• What the task asks
Down to the last line below, repeat the entries word for word and drop the pictures.

BEGIN Source data

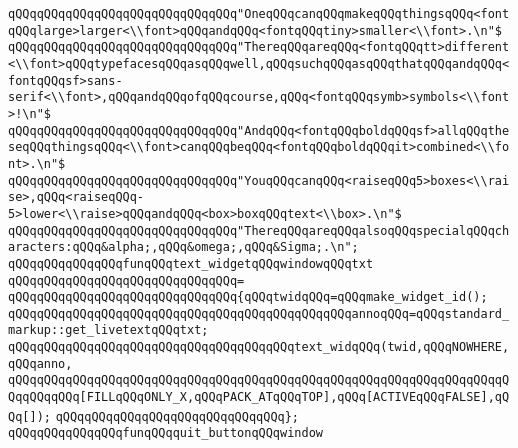 \verb|qQQqqQQqqQQqqQQqqQQqqQQqqQQqqQQq"OneqQQqcanqQQqmakeqQQqthingsqQQq<fontqQQqlarge>larger<\\font>qQQqandqQQq<fontqQQqtiny>smaller<\\font>.\n"$|\newline
\verb|qQQqqQQqqQQqqQQqqQQqqQQqqQQqqQQq"ThereqQQqareqQQq<fontqQQqtt>different<\\font>qQQqtypefacesqQQqasqQQqwell,qQQqsuchqQQqasqQQqthatqQQqandqQQq<fontqQQqsf>sans-serif<\\font>,qQQqandqQQqofqQQqcourse,qQQq<fontqQQqsymb>symbols<\\font>!\n"$|\newline
\verb|qQQqqQQqqQQqqQQqqQQqqQQqqQQqqQQq"AndqQQq<fontqQQqboldqQQqsf>allqQQqtheseqQQqthingsqQQq<\\font>canqQQqbeqQQq<fontqQQqboldqQQqit>combined<\\font>.\n"$|\newline
\verb|qQQqqQQqqQQqqQQqqQQqqQQqqQQqqQQq"YouqQQqcanqQQq<raiseqQQq5>boxes<\\raise>,qQQq<raiseqQQq-5>lower<\\raise>qQQqandqQQq<box>boxqQQqtext<\\box>.\n"$|\newline
\verb|qQQqqQQqqQQqqQQqqQQqqQQqqQQqqQQq"ThereqQQqareqQQqalsoqQQqspecialqQQqcharacters:qQQq&alpha;,qQQq&omega;,qQQq&Sigma;.\n";|\newline
\newline
\verb|qQQqqQQqqQQqqQQqfunqQQqtext_widgetqQQqwindowqQQqtxt|\newline
\verb|qQQqqQQqqQQqqQQqqQQqqQQqqQQqqQQq=|\newline
\verb|qQQqqQQqqQQqqQQqqQQqqQQqqQQqqQQq{qQQqtwidqQQq=qQQqmake_widget_id();|\newline
\verb|qQQqqQQqqQQqqQQqqQQqqQQqqQQqqQQqqQQqqQQqqQQqqQQqannoqQQq=qQQqstandard_markup::get_livetextqQQqtxt;|\newline
\verb|qQQqqQQqqQQqqQQqqQQqqQQqqQQqqQQqqQQqqQQqtext_widqQQq(twid,qQQqNOWHERE,qQQqanno,|\newline
\verb|qQQqqQQqqQQqqQQqqQQqqQQqqQQqqQQqqQQqqQQqqQQqqQQqqQQqqQQqqQQqqQQqqQQqqQQqqQQqqQQq[FILLqQQqONLY_X,qQQqPACK_ATqQQqTOP],qQQq[ACTIVEqQQqFALSE],qQQq[]);|\newline
\verb|qQQqqQQqqQQqqQQqqQQqqQQqqQQqqQQq};|\newline
\newline
\newline
\verb|qQQqqQQqqQQqqQQqfunqQQqquit_buttonqQQqwindow|\newline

END Source data

• Answer box
 \verb|qQQqqQQqqQQqqQQqqQQqqQQqqQQqqQQq"OneqQQqcanqQQqmakeqQQqthingsqQQq<fontqQQqlarge>larger<\\font>qQQqandqQQq<fontqQQqtiny>smaller<\\font>.\n"$|\newline
\verb|qQQqqQQqqQQqqQQqqQQqqQQqqQQqqQQq"ThereqQQqareqQQq<fontqQQqtt>different<\\font>qQQqtypefacesqQQqasqQQqwell,qQQqsuchqQQqasqQQqthatqQQqandqQQq<fontqQQqsf>sans-serif<\\font>,qQQqandqQQqofqQQqcourse,qQQq<fontqQQqsymb>symbols<\\font>!\n"$|\newline
\verb|qQQqqQQqqQQqqQQqqQQqqQQqqQQqqQQq"AndqQQq<fontqQQqboldqQQqsf>allqQQqtheseqQQqthingsqQQq<\\font>canqQQqbeqQQq<fontqQQqboldqQQqit>combined<\\font>.\n"$|\newline
\verb|qQQqqQQqqQQqqQQqqQQqqQQqqQQqqQQq"YouqQQqcanqQQq<raiseqQQq5>boxes<\\raise>,qQQq<raiseqQQq-5>lower<\\raise>qQQqandqQQq<box>boxqQQqtext<\\box>.\n"$|\newline
\verb|qQQqqQQqqQQqqQQqqQQqqQQqqQQqqQQq"ThereqQQqareqQQqalsoqQQqspecialqQQqcharacters:qQQq&alpha;,qQQq&omega;,qQQq&Sigma;.\n";|\newline
\newline
\verb|qQQqqQQqqQQqqQQqfunqQQqtext_widgetqQQqwindowqQQqtxt|\newline
\verb|qQQqqQQqqQQqqQQqqQQqqQQqqQQqqQQq=|\newline
\verb|qQQqqQQqqQQqqQQqqQQqqQQqqQQqqQQq{qQQqtwidqQQq=qQQqmake_widget_id();|\newline
\verb|qQQqqQQqqQQqqQQqqQQqqQQqqQQqqQQqqQQqqQQqqQQqqQQqannoqQQq=qQQqstandard_markup::get_livetextqQQqtxt;|\newline
\verb|qQQqqQQqqQQqqQQqqQQqqQQqqQQqqQQqqQQqqQQqtext_widqQQq(twid,qQQqNOWHERE,qQQqanno,|\newline
\verb|qQQqqQQqqQQqqQQqqQQqqQQqqQQqqQQqqQQqqQQqqQQqqQQqqQQqqQQqqQQqqQQqqQQqqQQqqQQqqQQq[FILLqQQqONLY_X,qQQqPACK_ATqQQqTOP],qQQq[ACTIVEqQQqFALSE],qQQq[]);|\newline
\verb|qQQqqQQqqQQqqQQqqQQqqQQqqQQqqQQq};|\newline
\newline
\newline
\verb|qQQqqQQqqQQqqQQqfunqQQqquit_buttonqQQqwindow|\newline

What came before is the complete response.